Re: Possible corruption by CreateRestartPoint at promotion

From: Kyotaro Horiguchi <horikyota(dot)ntt(at)gmail(dot)com>
To: nathandbossart(at)gmail(dot)com
Cc: pgsql-hackers(at)lists(dot)postgresql(dot)org, masao(dot)fujii(at)oss(dot)nttdata(dot)com
Subject: Re: Possible corruption by CreateRestartPoint at promotion
Date: 2022-04-27 01:43:53
Message-ID: 20220427.104353.691219597727808197.horikyota.ntt@gmail.com
Views: Raw Message | Whole Thread | Download mbox | Resend email
Thread:
Lists: pgsql-hackers

At Tue, 26 Apr 2022 11:33:49 -0700, Nathan Bossart <nathandbossart(at)gmail(dot)com> wrote in
> On Wed, Mar 16, 2022 at 10:24:44AM +0900, Kyotaro Horiguchi wrote:
> > While discussing on additional LSNs in checkpoint log message,
> > Fujii-san pointed out [2] that there is a case where
> > CreateRestartPoint leaves unrecoverable database when concurrent
> > promotion happens.

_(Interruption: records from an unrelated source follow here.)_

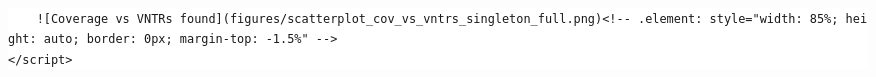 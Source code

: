         ![Coverage vs VNTRs found](figures/scatterplot_cov_vs_vntrs_singleton_full.png)<!-- .element: style="width: 85%; height: auto; border: 0px; margin-top: -1.5%" -->
    </script>
</section>
<section data-markdown style="text-align: center">
    <script type="text/template"> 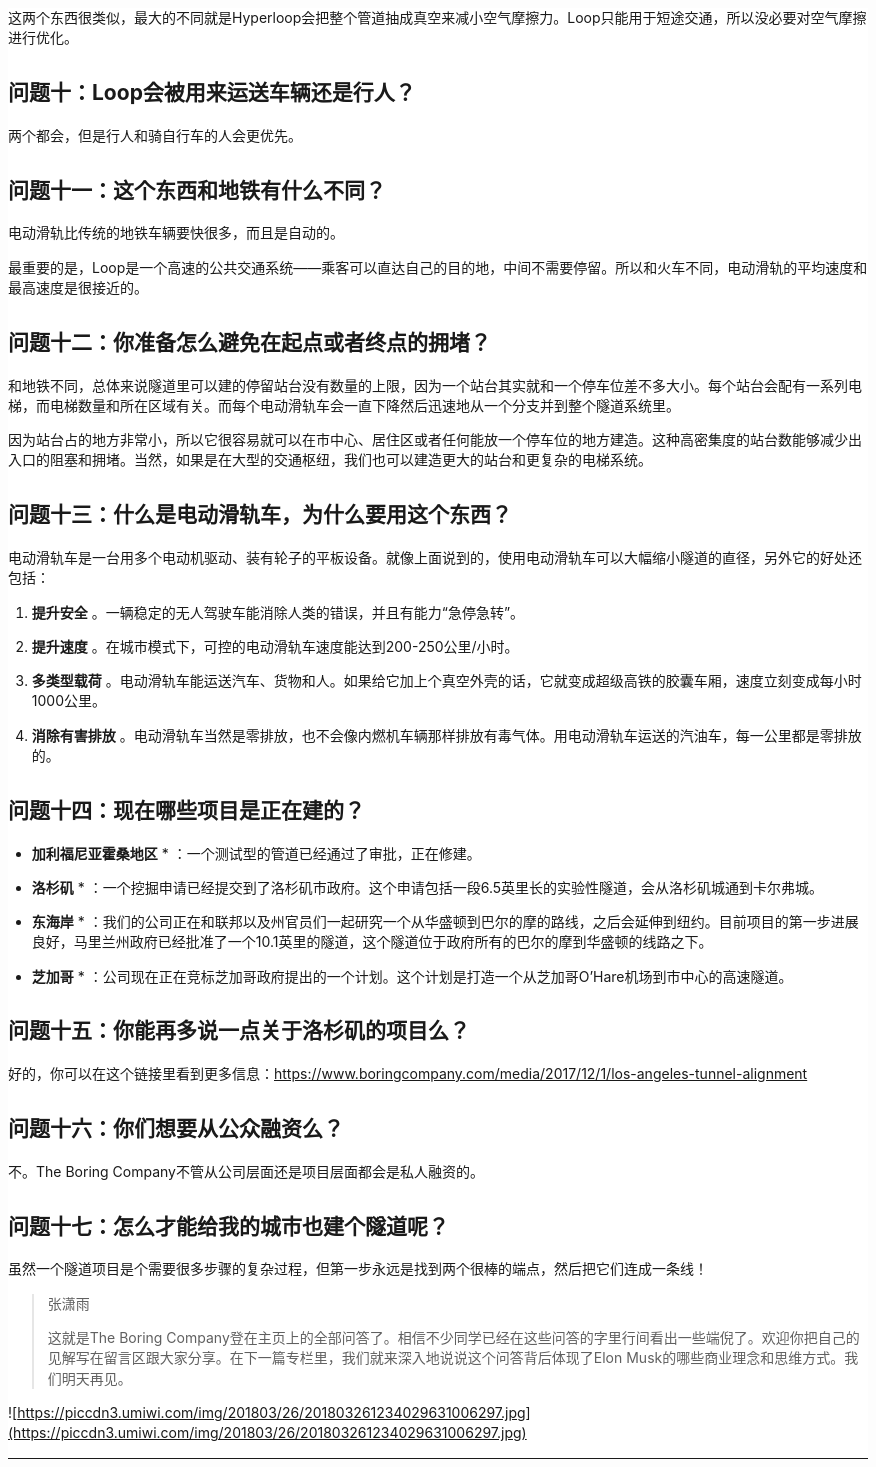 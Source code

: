 这两个东西很类似，最大的不同就是Hyperloop会把整个管道抽成真空来减小空气摩擦力。Loop只能用于短途交通，所以没必要对空气摩擦进行优化。

## 问题十：Loop会被用来运送车辆还是行人？ 

两个都会，但是行人和骑自行车的人会更优先。

## 问题十一：这个东西和地铁有什么不同？ 

电动滑轨比传统的地铁车辆要快很多，而且是自动的。

最重要的是，Loop是一个高速的公共交通系统——乘客可以直达自己的目的地，中间不需要停留。所以和火车不同，电动滑轨的平均速度和最高速度是很接近的。

## 问题十二：你准备怎么避免在起点或者终点的拥堵？ 

和地铁不同，总体来说隧道里可以建的停留站台没有数量的上限，因为一个站台其实就和一个停车位差不多大小。每个站台会配有一系列电梯，而电梯数量和所在区域有关。而每个电动滑轨车会一直下降然后迅速地从一个分支并到整个隧道系统里。

因为站台占的地方非常小，所以它很容易就可以在市中心、居住区或者任何能放一个停车位的地方建造。这种高密集度的站台数能够减少出入口的阻塞和拥堵。当然，如果是在大型的交通枢纽，我们也可以建造更大的站台和更复杂的电梯系统。

## 问题十三：什么是电动滑轨车，为什么要用这个东西？ 

电动滑轨车是一台用多个电动机驱动、装有轮子的平板设备。就像上面说到的，使用电动滑轨车可以大幅缩小隧道的直径，另外它的好处还包括：

1. **提升安全** 。一辆稳定的无人驾驶车能消除人类的错误，并且有能力“急停急转”。

2. **提升速度** 。在城市模式下，可控的电动滑轨车速度能达到200-250公里/小时。

3. **多类型载荷** 。电动滑轨车能运送汽车、货物和人。如果给它加上个真空外壳的话，它就变成超级高铁的胶囊车厢，速度立刻变成每小时1000公里。

4. **消除有害排放** 。电动滑轨车当然是零排放，也不会像内燃机车辆那样排放有毒气体。用电动滑轨车运送的汽油车，每一公里都是零排放的。 

## 问题十四：现在哪些项目是正在建的？ 

* **加利福尼亚霍桑地区** * ：一个测试型的管道已经通过了审批，正在修建。

* **洛杉矶** * ：一个挖掘申请已经提交到了洛杉矶市政府。这个申请包括一段6.5英里长的实验性隧道，会从洛杉矶城通到卡尔弗城。

* **东海岸** * ：我们的公司正在和联邦以及州官员们一起研究一个从华盛顿到巴尔的摩的路线，之后会延伸到纽约。目前项目的第一步进展良好，马里兰州政府已经批准了一个10.1英里的隧道，这个隧道位于政府所有的巴尔的摩到华盛顿的线路之下。

* **芝加哥** * ：公司现在正在竞标芝加哥政府提出的一个计划。这个计划是打造一个从芝加哥O’Hare机场到市中心的高速隧道。

## 问题十五：你能再多说一点关于洛杉矶的项目么？ 

好的，你可以在这个链接里看到更多信息：https://www.boringcompany.com/media/2017/12/1/los-angeles-tunnel-alignment

## 问题十六：你们想要从公众融资么？ 

不。The Boring Company不管从公司层面还是项目层面都会是私人融资的。

## 问题十七：怎么才能给我的城市也建个隧道呢？ 

虽然一个隧道项目是个需要很多步骤的复杂过程，但第一步永远是找到两个很棒的端点，然后把它们连成一条线！

> 张潇雨
> 
> 这就是The Boring Company登在主页上的全部问答了。相信不少同学已经在这些问答的字里行间看出一些端倪了。欢迎你把自己的见解写在留言区跟大家分享。在下一篇专栏里，我们就来深入地说说这个问答背后体现了Elon Musk的哪些商业理念和思维方式。我们明天再见。    

![https://piccdn3.umiwi.com/img/201803/26/201803261234029631006297.jpg](https://piccdn3.umiwi.com/img/201803/26/201803261234029631006297.jpg)

---
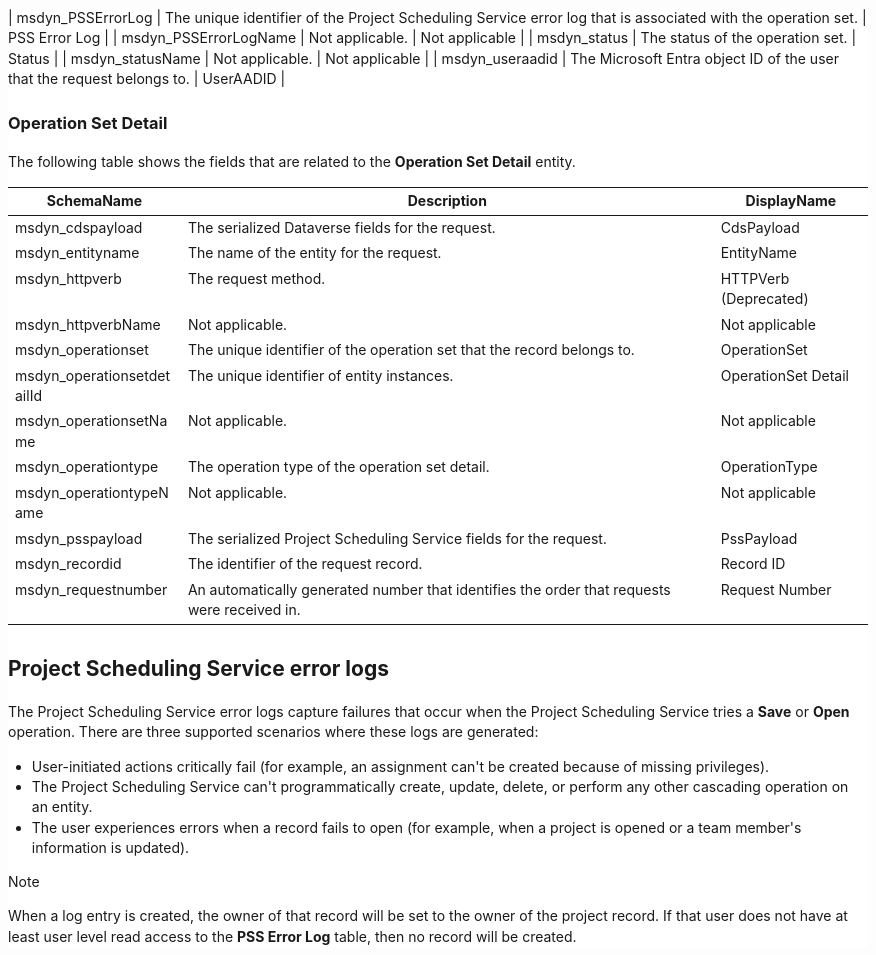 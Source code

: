 | msdyn_PSSErrorLog     | The unique identifier of the Project Scheduling Service error log that is associated with the operation set. | PSS Error Log          |
| msdyn_PSSErrorLogName | Not applicable.                                                                                              | Not applicable         |
| msdyn_status          | The status of the operation set.                                                                             | Status                 |
| msdyn_statusName      | Not applicable.                                                                                              | Not applicable         |
| msdyn_useraadid       | The Microsoft Entra object ID of the user that the request belongs to.                     | UserAADID              |

### Operation Set Detail

The following table shows the fields that are related to the **Operation Set Detail** entity.

| SchemaName                 | Description                                                                                 | DisplayName           |
|----------------------------|---------------------------------------------------------------------------------------------|-----------------------|
| msdyn_cdspayload           | The serialized Dataverse fields for the request.                                            | CdsPayload            |
| msdyn_entityname           | The name of the entity for the request.                                                     | EntityName            |
| msdyn_httpverb             | The request method.                                                                         | HTTPVerb (Deprecated) |
| msdyn_httpverbName         | Not applicable.                                                                             | Not applicable        |
| msdyn_operationset         | The unique identifier of the operation set that the record belongs to.                      | OperationSet          |
| msdyn_operationsetdetailId | The unique identifier of entity instances.                                                  | OperationSet Detail   |
| msdyn_operationsetName     | Not applicable.                                                                             | Not applicable        |
| msdyn_operationtype        | The operation type of the operation set detail.                                             | OperationType         |
| msdyn_operationtypeName    | Not applicable.                                                                             | Not applicable        |
| msdyn_psspayload           | The serialized Project Scheduling Service fields for the request.                           | PssPayload            |
| msdyn_recordid             | The identifier of the request record.                                                       | Record ID             |
| msdyn_requestnumber        | An automatically generated number that identifies the order that requests were received in. | Request Number        |

## Project Scheduling Service error logs

The Project Scheduling Service error logs capture failures that occur when the Project Scheduling Service tries a **Save** or **Open** operation. There are three supported scenarios where these logs are generated:

- User-initiated actions critically fail (for example, an assignment can't be created because of missing privileges).
- The Project Scheduling Service can't programmatically create, update, delete, or perform any other cascading operation on an entity.
- The user experiences errors when a record fails to open (for example, when a project is opened or a team member's information is updated).

> [!NOTE]
> When a log entry is created, the owner of that record will be set to the owner of the project record. If that user does not have at least user level read access to the **PSS Error Log** table, then no record will be created.
>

That corruption is "fixed" by the next checkpoint
> > so it is not a severe corruption.
>
> I suspect we'll start seeing this problem more often once end-of-recovery
> checkpoints are removed [0]. Would you mind creating a commitfest entry
> for this thread? I didn't see one.

I'm not sure the patch makes any change here, because restart points
don't run while crash recovery, since no checkpoint records seen
during a crash recovery. Anyway the patch doesn't apply anymore so
rebased, but only the one for master for the lack of time for now.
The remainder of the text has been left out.